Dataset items
· · ·

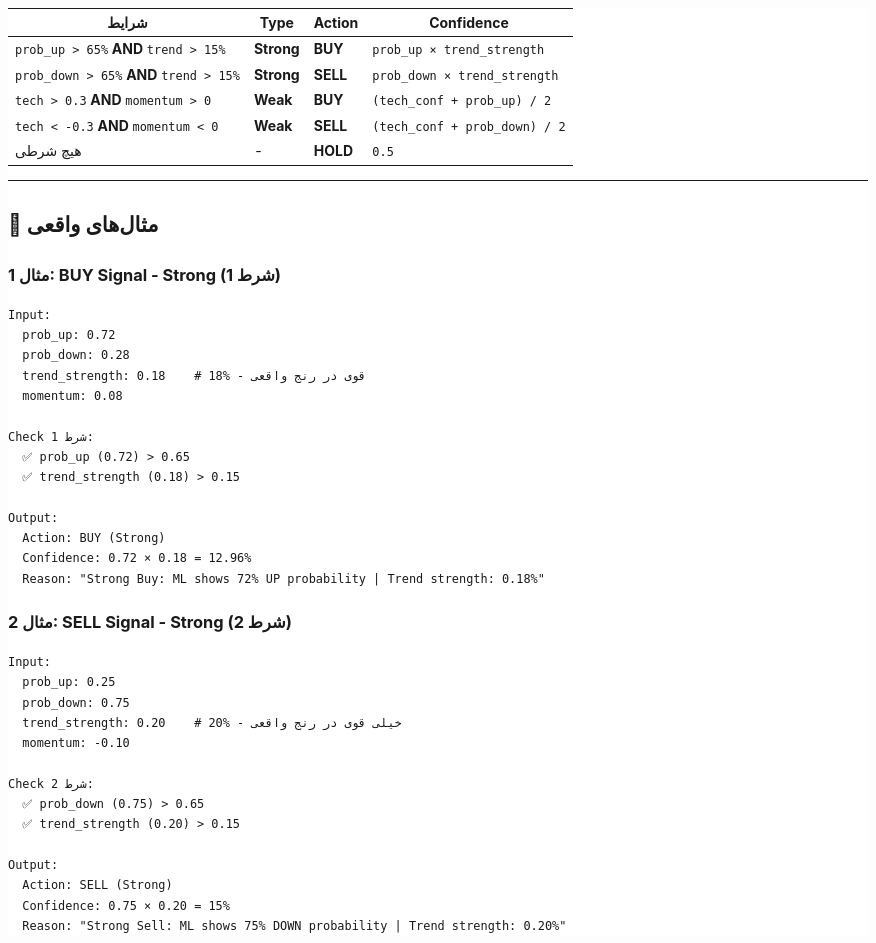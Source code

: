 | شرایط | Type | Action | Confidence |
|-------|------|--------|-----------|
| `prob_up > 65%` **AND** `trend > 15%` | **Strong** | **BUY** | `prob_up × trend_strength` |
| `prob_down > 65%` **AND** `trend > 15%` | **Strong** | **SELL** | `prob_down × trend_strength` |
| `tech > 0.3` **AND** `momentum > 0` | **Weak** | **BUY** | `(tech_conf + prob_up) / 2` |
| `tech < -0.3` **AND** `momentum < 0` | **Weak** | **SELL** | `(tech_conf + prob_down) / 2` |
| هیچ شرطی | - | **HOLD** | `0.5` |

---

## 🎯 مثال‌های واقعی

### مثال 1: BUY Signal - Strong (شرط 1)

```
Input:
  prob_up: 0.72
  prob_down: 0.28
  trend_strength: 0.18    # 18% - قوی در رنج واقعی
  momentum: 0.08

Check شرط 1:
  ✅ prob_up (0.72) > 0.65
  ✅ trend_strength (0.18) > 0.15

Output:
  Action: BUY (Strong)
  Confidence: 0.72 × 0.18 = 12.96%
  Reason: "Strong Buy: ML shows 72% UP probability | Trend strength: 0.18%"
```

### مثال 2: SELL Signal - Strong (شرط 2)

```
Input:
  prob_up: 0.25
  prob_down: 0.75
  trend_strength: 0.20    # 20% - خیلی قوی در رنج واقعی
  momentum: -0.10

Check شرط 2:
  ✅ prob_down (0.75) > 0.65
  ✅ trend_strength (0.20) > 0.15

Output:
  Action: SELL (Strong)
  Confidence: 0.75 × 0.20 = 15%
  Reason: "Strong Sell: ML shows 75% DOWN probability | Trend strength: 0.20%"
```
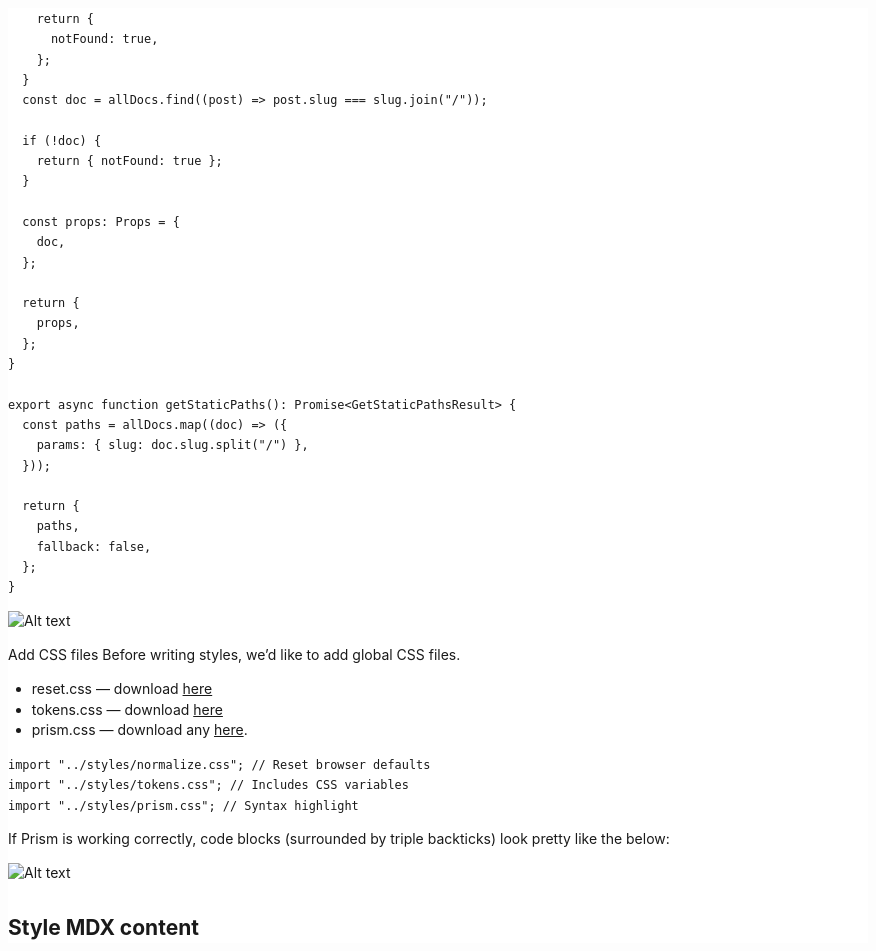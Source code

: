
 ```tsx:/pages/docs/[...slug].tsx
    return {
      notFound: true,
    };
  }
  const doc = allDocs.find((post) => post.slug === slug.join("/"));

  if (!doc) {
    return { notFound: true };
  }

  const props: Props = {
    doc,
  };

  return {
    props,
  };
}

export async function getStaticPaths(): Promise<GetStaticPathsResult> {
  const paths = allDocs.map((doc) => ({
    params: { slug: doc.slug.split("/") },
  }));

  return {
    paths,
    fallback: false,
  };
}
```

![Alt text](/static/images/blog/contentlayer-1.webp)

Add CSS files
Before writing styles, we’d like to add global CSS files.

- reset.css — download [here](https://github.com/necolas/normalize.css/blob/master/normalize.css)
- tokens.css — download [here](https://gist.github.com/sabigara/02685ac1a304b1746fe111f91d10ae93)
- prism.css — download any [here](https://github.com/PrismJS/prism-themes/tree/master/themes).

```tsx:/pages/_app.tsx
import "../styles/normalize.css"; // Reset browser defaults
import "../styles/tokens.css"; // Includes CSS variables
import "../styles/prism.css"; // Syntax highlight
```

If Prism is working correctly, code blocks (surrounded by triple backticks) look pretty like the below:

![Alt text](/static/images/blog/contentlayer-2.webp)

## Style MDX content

· · ·

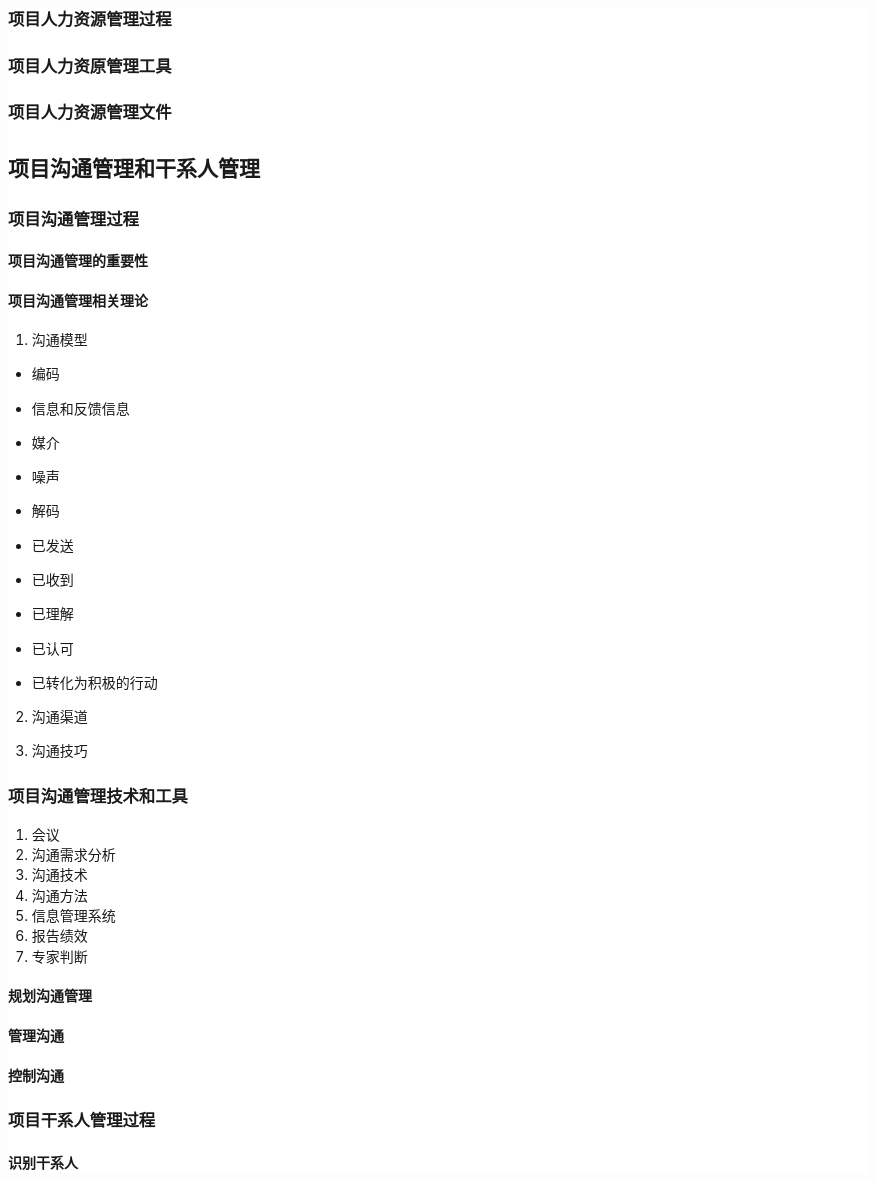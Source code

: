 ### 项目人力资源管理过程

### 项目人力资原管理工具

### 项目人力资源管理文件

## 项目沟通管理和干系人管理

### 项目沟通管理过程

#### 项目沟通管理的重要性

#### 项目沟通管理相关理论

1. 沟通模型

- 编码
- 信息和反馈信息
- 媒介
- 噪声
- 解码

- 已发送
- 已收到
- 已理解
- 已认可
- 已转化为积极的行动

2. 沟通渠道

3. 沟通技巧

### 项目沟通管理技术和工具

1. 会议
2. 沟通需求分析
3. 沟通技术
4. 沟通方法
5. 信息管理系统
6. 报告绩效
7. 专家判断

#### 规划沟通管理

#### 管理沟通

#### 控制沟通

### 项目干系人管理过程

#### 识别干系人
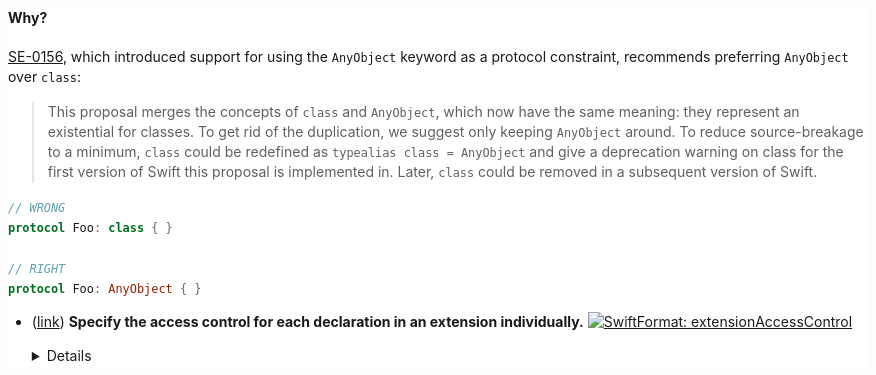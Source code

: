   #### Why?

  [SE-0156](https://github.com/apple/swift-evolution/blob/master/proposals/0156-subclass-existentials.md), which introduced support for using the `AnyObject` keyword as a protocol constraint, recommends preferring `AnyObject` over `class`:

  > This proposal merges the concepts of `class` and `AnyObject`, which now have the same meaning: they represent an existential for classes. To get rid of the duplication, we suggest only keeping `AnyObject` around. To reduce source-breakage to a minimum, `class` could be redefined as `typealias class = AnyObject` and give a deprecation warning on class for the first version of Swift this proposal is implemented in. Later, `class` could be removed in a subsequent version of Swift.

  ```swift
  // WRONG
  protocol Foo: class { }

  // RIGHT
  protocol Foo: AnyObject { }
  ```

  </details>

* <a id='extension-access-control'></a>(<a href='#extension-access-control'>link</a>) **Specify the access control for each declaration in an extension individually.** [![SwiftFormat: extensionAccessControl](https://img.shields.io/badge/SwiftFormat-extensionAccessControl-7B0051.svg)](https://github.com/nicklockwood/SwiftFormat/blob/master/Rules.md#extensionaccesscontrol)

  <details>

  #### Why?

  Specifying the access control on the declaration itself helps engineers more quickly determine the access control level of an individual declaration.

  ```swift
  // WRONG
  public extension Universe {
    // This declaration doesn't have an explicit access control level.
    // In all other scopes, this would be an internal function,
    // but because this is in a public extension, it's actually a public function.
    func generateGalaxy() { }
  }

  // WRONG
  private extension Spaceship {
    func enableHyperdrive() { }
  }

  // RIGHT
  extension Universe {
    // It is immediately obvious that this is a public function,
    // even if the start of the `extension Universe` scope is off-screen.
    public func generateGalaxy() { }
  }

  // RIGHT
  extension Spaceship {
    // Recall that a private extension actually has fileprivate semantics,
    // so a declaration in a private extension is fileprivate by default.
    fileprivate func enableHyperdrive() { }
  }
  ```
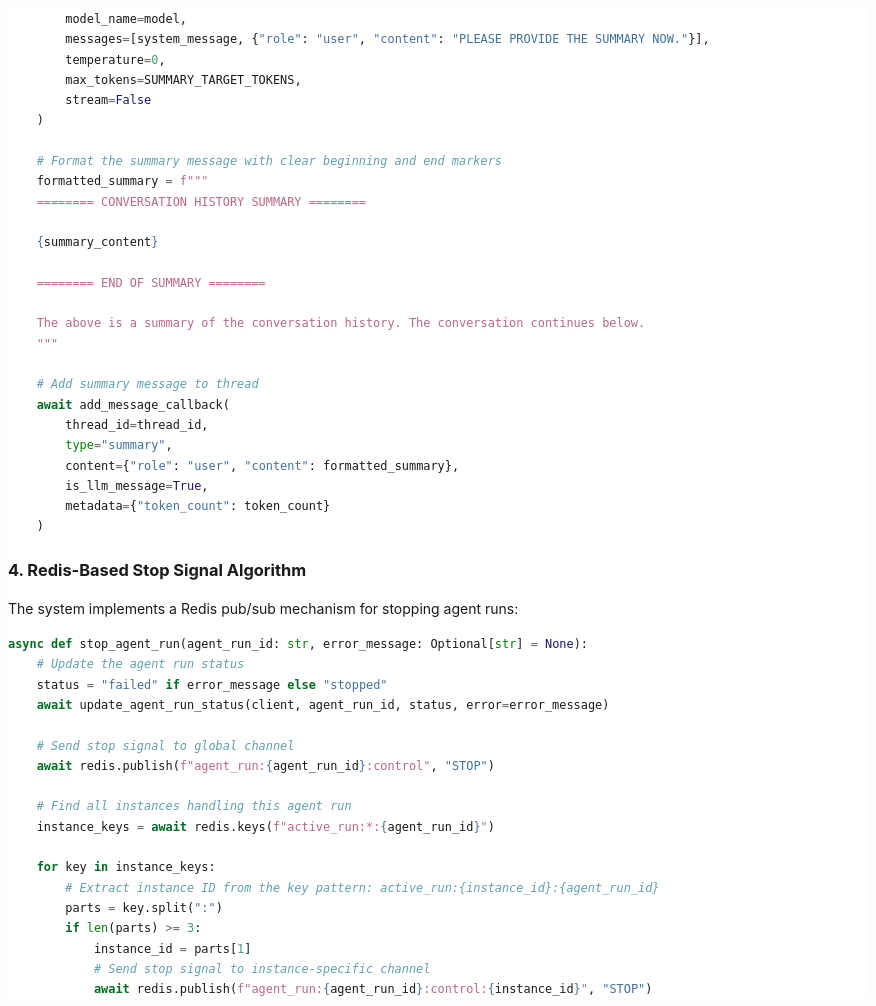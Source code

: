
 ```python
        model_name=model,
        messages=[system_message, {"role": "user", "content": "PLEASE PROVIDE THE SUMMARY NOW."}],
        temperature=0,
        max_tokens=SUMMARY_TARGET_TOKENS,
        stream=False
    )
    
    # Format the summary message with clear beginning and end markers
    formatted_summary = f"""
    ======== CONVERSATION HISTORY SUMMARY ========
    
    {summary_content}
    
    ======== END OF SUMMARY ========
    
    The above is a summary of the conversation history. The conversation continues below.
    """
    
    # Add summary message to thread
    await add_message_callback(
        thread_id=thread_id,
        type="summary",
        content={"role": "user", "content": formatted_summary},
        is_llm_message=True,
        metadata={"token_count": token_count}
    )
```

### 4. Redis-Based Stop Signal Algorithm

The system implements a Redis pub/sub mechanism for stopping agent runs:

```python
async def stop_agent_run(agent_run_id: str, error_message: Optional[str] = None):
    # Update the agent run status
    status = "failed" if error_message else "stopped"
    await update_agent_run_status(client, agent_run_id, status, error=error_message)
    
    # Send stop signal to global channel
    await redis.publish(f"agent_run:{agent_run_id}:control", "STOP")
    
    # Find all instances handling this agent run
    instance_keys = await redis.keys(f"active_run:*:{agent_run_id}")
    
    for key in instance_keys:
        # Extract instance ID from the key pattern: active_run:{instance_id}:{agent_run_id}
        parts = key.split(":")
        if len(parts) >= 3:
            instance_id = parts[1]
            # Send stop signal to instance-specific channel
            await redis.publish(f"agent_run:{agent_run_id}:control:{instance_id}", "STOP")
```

· · ·

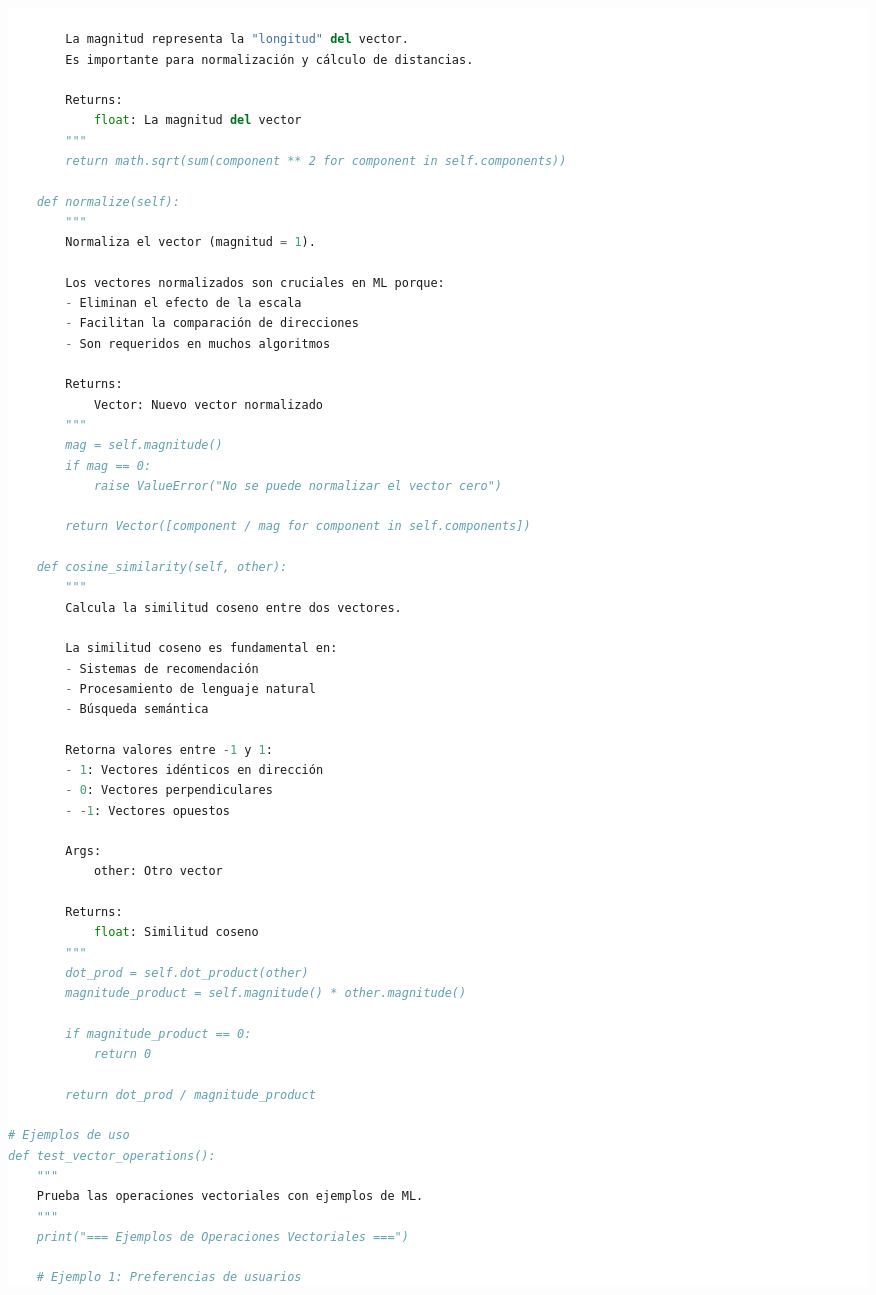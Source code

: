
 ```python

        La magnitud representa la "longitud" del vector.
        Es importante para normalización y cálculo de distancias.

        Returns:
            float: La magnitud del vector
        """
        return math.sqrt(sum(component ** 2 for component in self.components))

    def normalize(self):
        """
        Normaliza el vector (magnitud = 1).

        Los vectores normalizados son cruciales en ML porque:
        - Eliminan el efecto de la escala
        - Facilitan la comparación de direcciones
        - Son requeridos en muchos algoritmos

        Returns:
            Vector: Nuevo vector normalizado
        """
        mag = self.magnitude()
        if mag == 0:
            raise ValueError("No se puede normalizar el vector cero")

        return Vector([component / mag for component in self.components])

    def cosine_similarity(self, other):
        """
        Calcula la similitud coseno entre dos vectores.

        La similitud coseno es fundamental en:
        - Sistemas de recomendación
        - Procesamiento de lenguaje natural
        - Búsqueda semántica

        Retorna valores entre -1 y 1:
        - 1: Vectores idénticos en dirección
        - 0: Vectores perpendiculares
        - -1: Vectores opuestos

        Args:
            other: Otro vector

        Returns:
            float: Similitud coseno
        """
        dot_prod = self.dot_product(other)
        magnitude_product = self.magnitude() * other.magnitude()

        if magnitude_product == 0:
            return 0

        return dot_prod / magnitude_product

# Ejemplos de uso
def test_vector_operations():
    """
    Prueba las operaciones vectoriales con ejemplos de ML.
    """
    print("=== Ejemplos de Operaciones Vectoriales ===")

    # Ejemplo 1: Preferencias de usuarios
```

· · ·

Action item | Every line that holds the string "protocol" must be copied from the records above.

Response area |
  [SE-0156](https://github.com/apple/swift-evolution/blob/master/proposals/0156-subclass-existentials.md), which introduced support for using the `AnyObject` keyword as a protocol constraint, recommends preferring `AnyObject` over `class`:
  protocol Foo: class { }
  protocol Foo: AnyObject { }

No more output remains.